第169回(令和5年/2023年・上半期)の直木賞候補が発表されました。こういうときは騒ぎに乗じるのが正しい直木賞ライフだと思うんですけど、うちのブログはたいてい邪道です。今週も、最新の候補とは何ひとつ関係ないハナシで行きたいと思います。
過去の受賞者のなかに、ワタクシお気に入りの作家が何人かいます。光岡明さんなんかはその一人です。ともかく全然売れる作家ではなかった。そこが最高にイカしています。
直木賞をとらなかったら、たぶん熊本に埋もれる地方作家の一人で終わったでしょう。しかし運よく直木賞に引っかかったおかげで、東京でつくられる雑誌にも多くの文章を発表しました。両親のこともいろいろと書いています。とくに事あるごとに出てくるのが、父親のハナシです。
光岡均。明治36年/1903年2月1日生まれ。昭和48年/1973年12月没。まさか息子が直木賞をとるとは、まったく知らないうちに亡くなります。いや、直木賞どころか、息子が小説を書く姿も見ずにこの世を去ったらしいです。だけど、息子の明さんからすると、この父親がいたから直木賞がとれた……小説の創作を始める最大の功労者だったのだ、と言います。

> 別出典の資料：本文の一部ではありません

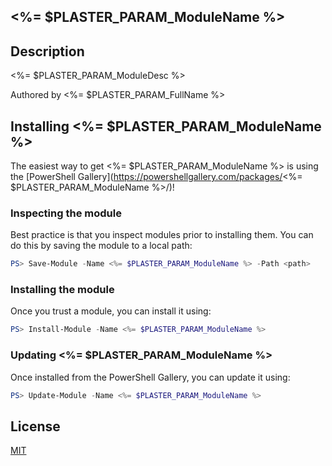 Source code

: ## <%= $PLASTER_PARAM_ModuleName %>

## Description
<%= $PLASTER_PARAM_ModuleDesc %>

Authored by <%= $PLASTER_PARAM_FullName %>

## Installing <%= $PLASTER_PARAM_ModuleName %>
    
The easiest way to get <%= $PLASTER_PARAM_ModuleName %> is using the [PowerShell Gallery](https://powershellgallery.com/packages/<%= $PLASTER_PARAM_ModuleName %>/)!

### Inspecting the module
Best practice is that you inspect modules prior to installing them. You can do this by saving the module to a local path:

``` PowerShell
PS> Save-Module -Name <%= $PLASTER_PARAM_ModuleName %> -Path <path>
```

### Installing the module
Once you trust a module, you can install it using:

``` PowerShell
PS> Install-Module -Name <%= $PLASTER_PARAM_ModuleName %>
```

### Updating <%= $PLASTER_PARAM_ModuleName %>
Once installed from the PowerShell Gallery, you can update it using:

``` PowerShell
PS> Update-Module -Name <%= $PLASTER_PARAM_ModuleName %>
```
## License

[MIT](LICENSE.md) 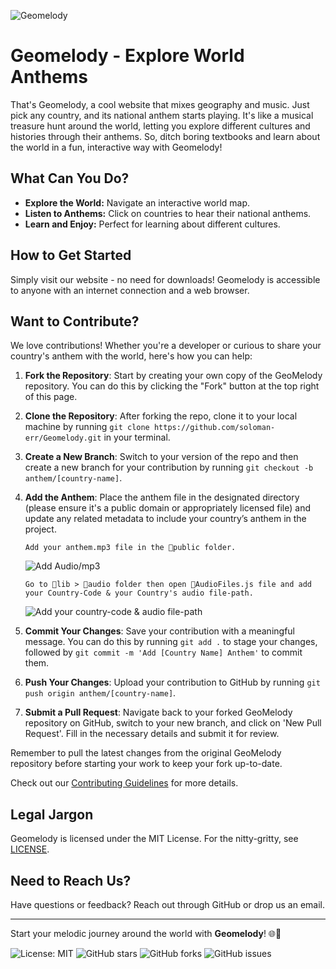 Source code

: ![Geomelody](https://github.com/soloman-err/Geomelody/blob/main/public/geomelody-map.png)

# Geomelody - Explore World Anthems

That's Geomelody, a cool website that mixes geography and music. Just pick any country, and its national anthem starts playing. It's like a musical treasure hunt around the world, letting you explore different cultures and histories through their anthems. So, ditch boring textbooks and learn about the world in a fun, interactive way with Geomelody!

## What Can You Do?

- **Explore the World:** Navigate an interactive world map.
- **Listen to Anthems:** Click on countries to hear their national anthems.
- **Learn and Enjoy:** Perfect for learning about different cultures.

## How to Get Started

Simply visit our website - no need for downloads! Geomelody is accessible to anyone with an internet connection and a web browser.

## Want to Contribute?

We love contributions! Whether you're a developer or curious to share your country's anthem with the world, here's how you can help:

1. **Fork the Repository**: Start by creating your own copy of the GeoMelody repository. You can do this by clicking the "Fork" button at the top right of this page.

2. **Clone the Repository**: After forking the repo, clone it to your local machine by running `git clone https://github.com/soloman-err/Geomelody.git` in your terminal.

3. **Create a New Branch**: Switch to your version of the repo and then create a new branch for your contribution by running `git checkout -b anthem/[country-name]`.

4. **Add the Anthem**: Place the anthem file in the designated directory (please ensure it's a public domain or appropriately licensed file) and update any related metadata to include your country’s anthem in the project.
    ```
    Add your anthem.mp3 file in the 📁public folder.
    ```
    ![Add Audio/mp3](https://github.com/soloman-err/Geomelody/blob/main/public/geomelody-public-mp3.png)

    ```
    Go to 📁lib > 📁audio folder then open 📄AudioFiles.js file and add your Country-Code & your Country's audio file-path.
    ```
    ![Add your country-code & audio file-path](https://github.com/soloman-err/Geomelody/blob/main/public/geomelody-country-path.png)

5. **Commit Your Changes**: Save your contribution with a meaningful message. You can do this by running `git add .` to stage your changes, followed by `git commit -m 'Add [Country Name] Anthem'` to commit them.

6. **Push Your Changes**: Upload your contribution to GitHub by running `git push origin anthem/[country-name]`.

7. **Submit a Pull Request**: Navigate back to your forked GeoMelody repository on GitHub, switch to your new branch, and click on 'New Pull Request'. Fill in the necessary details and submit it for review.

Remember to pull the latest changes from the original GeoMelody repository before starting your work to keep your fork up-to-date.

Check out our [Contributing Guidelines](CONTRIBUTING.md) for more details.

## Legal Jargon

Geomelody is licensed under the MIT License. For the nitty-gritty, see [LICENSE](LICENSE).

## Need to Reach Us?

Have questions or feedback? Reach out through GitHub or drop us an email.

---

Start your melodic journey around the world with **Geomelody**! 🌐🎵

![License: MIT](https://img.shields.io/badge/License-MIT-blue.svg)
![GitHub stars](https://img.shields.io/github/stars/soloman-err/geomelody)
![GitHub forks](https://img.shields.io/github/forks/soloman-err/geomelody)
![GitHub issues](https://img.shields.io/github/issues/soloman-err/geomelody)

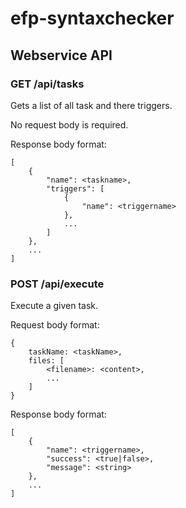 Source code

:# efp-syntaxchecker

## Webservice API

### GET /api/tasks

Gets a list of all task and there triggers.

No request body is required.

Response body format:
```
[
    {
        "name": <taskname>,
        "triggers": [
            {
                "name": <triggername>
            },
            ...
        ]
    },
    ...
]
```

### POST /api/execute

Execute a given task.

Request body format:
```
{
    taskName: <taskName>,
    files: [
        <filename>: <content>,
        ...
    ]
}
```

Response body format:
```
[
    {
        "name": <triggername>,
        "success": <true|false>,
        "message": <string>
    },
    ...
]
```
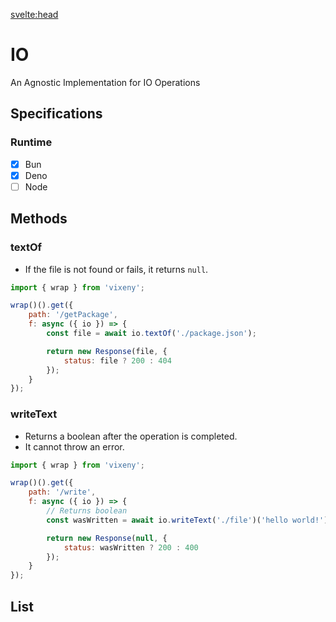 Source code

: <script>
  import ListOfComponents from '$lib/components/listofBasic.svelte';

</script>

<svelte:head>

<title>IO - Vixeny</title>
  <meta name="description" content="Understanding IO"/>
  <meta name="keywords" content="IO, web development, Vixeny framework, FP, functional programming"/>
</svelte:head>

# IO

An Agnostic Implementation for IO Operations

## Specifications

### Runtime

- [x] Bun
- [x] Deno
- [ ] Node

## Methods

### textOf

- If the file is not found or fails, it returns `null`.

```javascript
import { wrap } from 'vixeny';

wrap()().get({
	path: '/getPackage',
	f: async ({ io }) => {
		const file = await io.textOf('./package.json');

		return new Response(file, {
			status: file ? 200 : 404
		});
	}
});
```

### writeText

- Returns a boolean after the operation is completed.
- It cannot throw an error.

```javascript
import { wrap } from 'vixeny';

wrap()().get({
	path: '/write',
	f: async ({ io }) => {
		// Returns boolean
		const wasWritten = await io.writeText('./file')('hello world!');

		return new Response(null, {
			status: wasWritten ? 200 : 400
		});
	}
});
```

## List

<ListOfComponents />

父の均さんは根っからの軍人でした。おれは軍隊に入りたいんだ、合法のもとに人をたくさん殺したいんだ、と思っていたのかどうなのか、志願理由はわかりませんけど、大正13年/1924年に陸軍士官学校を卒業すると、日本を守る一本のネジとしてその身を捧げます。

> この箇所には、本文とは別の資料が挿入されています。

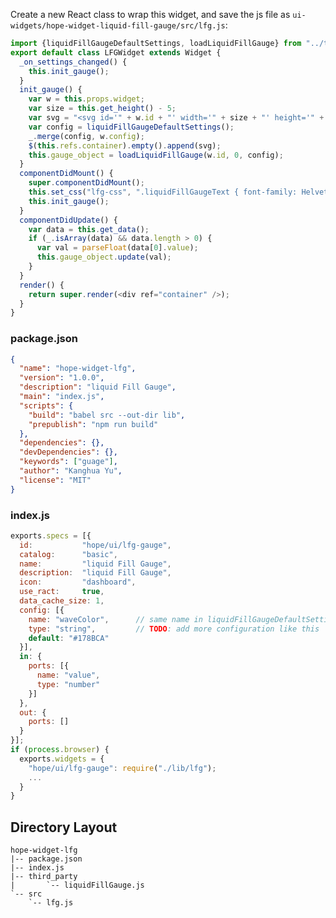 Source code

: Create a new React class to wrap this widget, and save the js file as `ui-widgets/hope-widget-liquid-fill-gauge/src/lfg.js`:

```javascript
import {liquidFillGaugeDefaultSettings, loadLiquidFillGauge} from "../third_party/liquidFillGauge.js";
export default class LFGWidget extends Widget {
  _on_settings_changed() {
    this.init_gauge();
  }
  init_gauge() {
    var w = this.props.widget;
    var size = this.get_height() - 5;
    var svg = "<svg id='" + w.id + "' width='" + size + "' height='" + size + "'>";
    var config = liquidFillGaugeDefaultSettings();
    _.merge(config, w.config);
    $(this.refs.container).empty().append(svg);
    this.gauge_object = loadLiquidFillGauge(w.id, 0, config);
  }
  componentDidMount() {
    super.componentDidMount();
    this.set_css("lfg-css", ".liquidFillGaugeText { font-family: Helvetica; font-weight: bold; }");
    this.init_gauge();
  }
  componentDidUpdate() {
    var data = this.get_data();
    if (_.isArray(data) && data.length > 0) {
      var val = parseFloat(data[0].value);
      this.gauge_object.update(val);
    }
  }
  render() {
    return super.render(<div ref="container" />);
  }
}
```

### package.json
```json
{
  "name": "hope-widget-lfg",
  "version": "1.0.0",
  "description": "liquid Fill Gauge",
  "main": "index.js",
  "scripts": {
    "build": "babel src --out-dir lib",
    "prepublish": "npm run build"
  },
  "dependencies": {},
  "devDependencies": {},
  "keywords": ["guage"],
  "author": "Kanghua Yu",
  "license": "MIT"
}
```


### index.js
```javascript
exports.specs = [{
  id:           "hope/ui/lfg-gauge",
  catalog:      "basic",
  name:         "liquid Fill Gauge",
  description:  "liquid Fill Gauge",
  icon:         "dashboard",
  use_ract:     true,
  data_cache_size: 1,
  config: [{
    name: "waveColor",      // same name in liquidFillGaugeDefaultSettings
    type: "string",         // TODO: add more configuration like this
    default: "#178BCA"
  }],
  in: {
    ports: [{
      name: "value",
      type: "number"
    }]
  },
  out: {
    ports: []
  }
}];
if (process.browser) {
  exports.widgets = {
    "hope/ui/lfg-gauge": require("./lib/lfg");
    ...
  }
}
```
## Directory Layout

    hope-widget-lfg
    |-- package.json
    |-- index.js
    |-- third_party
    |       `-- liquidFillGauge.js
    `-- src
        `-- lfg.js
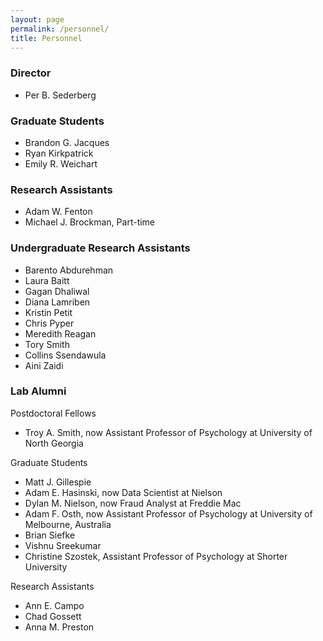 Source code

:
 ```yaml
---
layout: page
permalink: /personnel/
title: Personnel
---
```


### Director
* Per B. Sederberg

### Graduate Students
* Brandon G. Jacques
* Ryan Kirkpatrick
* Emily R. Weichart

### Research Assistants
* Adam W. Fenton
* Michael J. Brockman, Part-time

### Undergraduate Research Assistants
* Barento Abdurehman
* Laura Baitt
* Gagan Dhaliwal
* Diana Lamriben
* Kristin Petit
* Chris Pyper
* Meredith Reagan
* Tory Smith
* Collins Ssendawula
* Aini Zaidi

### Lab Alumni
Postdoctoral Fellows

* Troy A. Smith, now Assistant Professor of Psychology at University of North Georgia

Graduate Students

* Matt J. Gillespie
* Adam E. Hasinski, now Data Scientist at Nielson
* Dylan M. Nielson, now Fraud Analyst at Freddie Mac
* Adam F. Osth, now Assistant Professor of Psychology at University of Melbourne, Australia
* Brian Siefke
* Vishnu Sreekumar
* Christine Szostek, Assistant Professor of Psychology at Shorter University

Research Assistants

* Ann E. Campo
* Chad Gossett
* Anna M. Preston
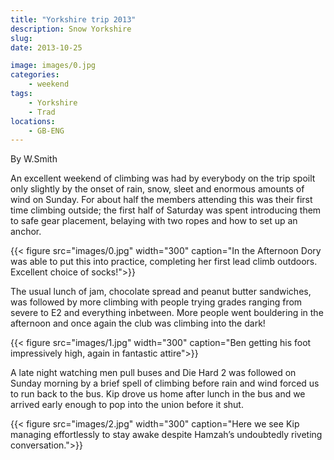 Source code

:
 ```yaml
---
title: "Yorkshire trip 2013"
description: Snow Yorkshire
slug: 
date: 2013-10-25

image: images/0.jpg
categories:
    - weekend
tags:
    - Yorkshire
    - Trad
locations:
    - GB-ENG
---
```


By W.Smith

An excellent weekend of climbing was had by everybody on the trip spoilt only slightly by the
onset of rain, snow, sleet and enormous amounts of wind on Sunday. For about half the members
attending this was their first time climbing outside; the first half of Saturday was spent
introducing them to safe gear placement, belaying with two ropes and how to set up an anchor.

{{< figure src="images/0.jpg" width="300" caption="In the Afternoon Dory was able to put this into practice, completing her first lead climb outdoors. Excellent choice of socks!">}}

The usual lunch of jam, chocolate spread and peanut butter sandwiches, was followed by more
climbing with people trying grades ranging from severe to E2 and everything inbetween. More
people went bouldering in the afternoon and once again the club was climbing into the dark!

{{< figure src="images/1.jpg" width="300" caption="Ben getting his foot impressively high, again in fantastic attire">}}


A late night watching men pull buses and Die Hard 2 was followed on Sunday morning by a
brief spell of climbing before rain and wind forced us to run back to the bus. Kip drove us home
after lunch in the bus and we arrived early enough to pop into the union before it shut.


{{< figure src="images/2.jpg" width="300" caption="Here we see Kip managing effortlessly to stay awake despite Hamzah’s undoubtedly riveting conversation.">}}

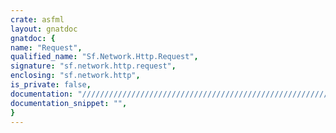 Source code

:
 ```yaml
---
crate: asfml
layout: gnatdoc
gnatdoc: {
name: "Request",
qualified_name: "Sf.Network.Http.Request",
signature: "sf.network.http.request",
enclosing: "sf.network.http",
is_private: false,
documentation: "//////////////////////////////////////////////////////////\n/ @brief Create a new HTTP request\n/\n/ @return A new sfHttpRequest object\n/\n//////////////////////////////////////////////////////////",
documentation_snippet: "",
}
---
```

やがて同郷熊本の高瀬ヤスさんと結婚。二人の息子をもうけます。長男が、昭和7年/1932年生まれの明さんです。
昭和20年/1945年まで中国戦線を転々とし、敗戦のときは陸軍中佐。桂林地区に勤めていました。光岡均42歳、すべてはお国のために歩いてきた人生です。戦いにやぶれ、軍も解体、均さんは茫然と方途を失い、そこからはだらだらと無気力な日々を送った……。と明さんは振り返ります。

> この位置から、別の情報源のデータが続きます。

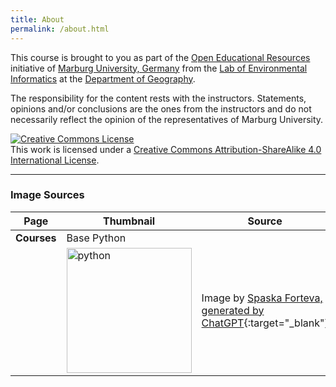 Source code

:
 ```yaml
---
title: About
permalink: /about.html
---
```


This course is brought to you as part of the [Open Educational Resources](https://oer.uni-marburg.de/ilias.php?ref_id=1647213&cmd=render&cmdClass=ilrepositorygui&cmdNode=wq&baseClass=ilRepositoryGUI) initiative 
of [Marburg University, Germany](https://www.uni-marburg.de/de) 
from the [Lab of Environmental Informatics](https://www.uni-marburg.de/en/fb19/disciplines/physisch/environmentalinformatics) at the [Department of Geography](https://www.uni-marburg.de/de/fb19).

The responsibility for the content rests with the instructors. Statements, opinions and/or conclusions are the ones from the instructors and do not necessarily reflect the opinion of the representatives of Marburg University.

<a rel="license" href="http://creativecommons.org/licenses/by-sa/4.0/"><img alt="Creative Commons License" style="border-width:0" src="https://i.creativecommons.org/l/by-sa/4.0/88x31.png" /></a><br />This work is licensed under a <a rel="license" href="http://creativecommons.org/licenses/by-sa/4.0/">Creative Commons Attribution-ShareAlike 4.0 International License</a>.

---


### Image Sources

|  Page | Thumbnail             | Source |
|------ | ----------------------|--------|
| **Courses** |  Base Python         |        |
|       | <img src="assets/images/courses/icon_Python.png" title="python_course" alt="python" height="200px" width="200px"> | Image by [Spaska Forteva, generated by ChatGPT](https://github.com/sforteva){:target="_blank"}     |
<!--

|       | <img src="assets/images/courses/icon_PS_radar.jpg" height="200px" width="200px">  |  Image by Luise Wraase  |

-->
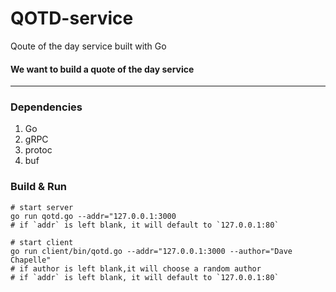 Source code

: # QOTD-service
Qoute of the day service built with Go


#### We want to build a quote of the day service
- - -
### Dependencies
1. Go
2. gRPC
3. protoc
4. buf


### Build & Run

```
# start server
go run qotd.go --addr="127.0.0.1:3000
# if `addr` is left blank, it will default to `127.0.0.1:80`
```

```
# start client
go run client/bin/qotd.go --addr="127.0.0.1:3000 --author="Dave Chapelle"
# if author is left blank,it will choose a random author
# if `addr` is left blank, it will default to `127.0.0.1:80`
```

均さんが亡くなったのは昭和48年/1973年。明さんは41歳を迎えていました。父が敗戦で将来の人生をあきらめた年齢とだいたい同じです。小学校の同級生に藤島泰輔さんがいて、その藤島さんが編集していた『浪曼』昭和49年/1974年10月号に、「死に憑く」という小説を発表します。
それが草柳大蔵さんに褒められて、小説を書くようになってから約7年。第86回(昭和56年/1981年・下半期)で直木賞を受賞します。受賞作の『機雷』は、戦争のことを描いているぐらいですから軍人だった父親のことは無視できません。もちろん、あとがきにも父親のことが出てきます。
父の人生は何だったのか。人の生き死にとは何なのか。新聞記者を勤める光岡さんは、小説を書くことでそのテーマを考えつづけることになります。
「私は父の死後、はじめて本格的に父の経歴を調べはじめた。戦後、私は父とほとんど口をきいていなかったのがくやまれた。「親孝行をしたいときに親はなし、さ」と、私は自嘲した。結局、父の像ははっきりとはわからない、いまでも。しかし、父の像を調べながら、記事と小説の両方を知ったことが、私をまともな人間にしてるのかな、と思う。」(『別冊文藝春秋』193号[平成2年/1990年10月] 光岡明「回る炭とり」より)
戦後、ほとんど何も語ろうともせず、ただ死んでいっただけの(と言われる)均さんも、息子にこれほど重いものを残していったのですから、無駄な生ではなかったのでしょう。
父の分まで懸命に書いて書いて書き抜いた明さんの文章も、けっきょくいまとなっては誰も読む人がいないのは、かなり悲しいことですが、まあそれは仕方ありません。またいずれ、どこかで誰かが光岡さんの文業に光を当ててくれる日を祈るばかりです。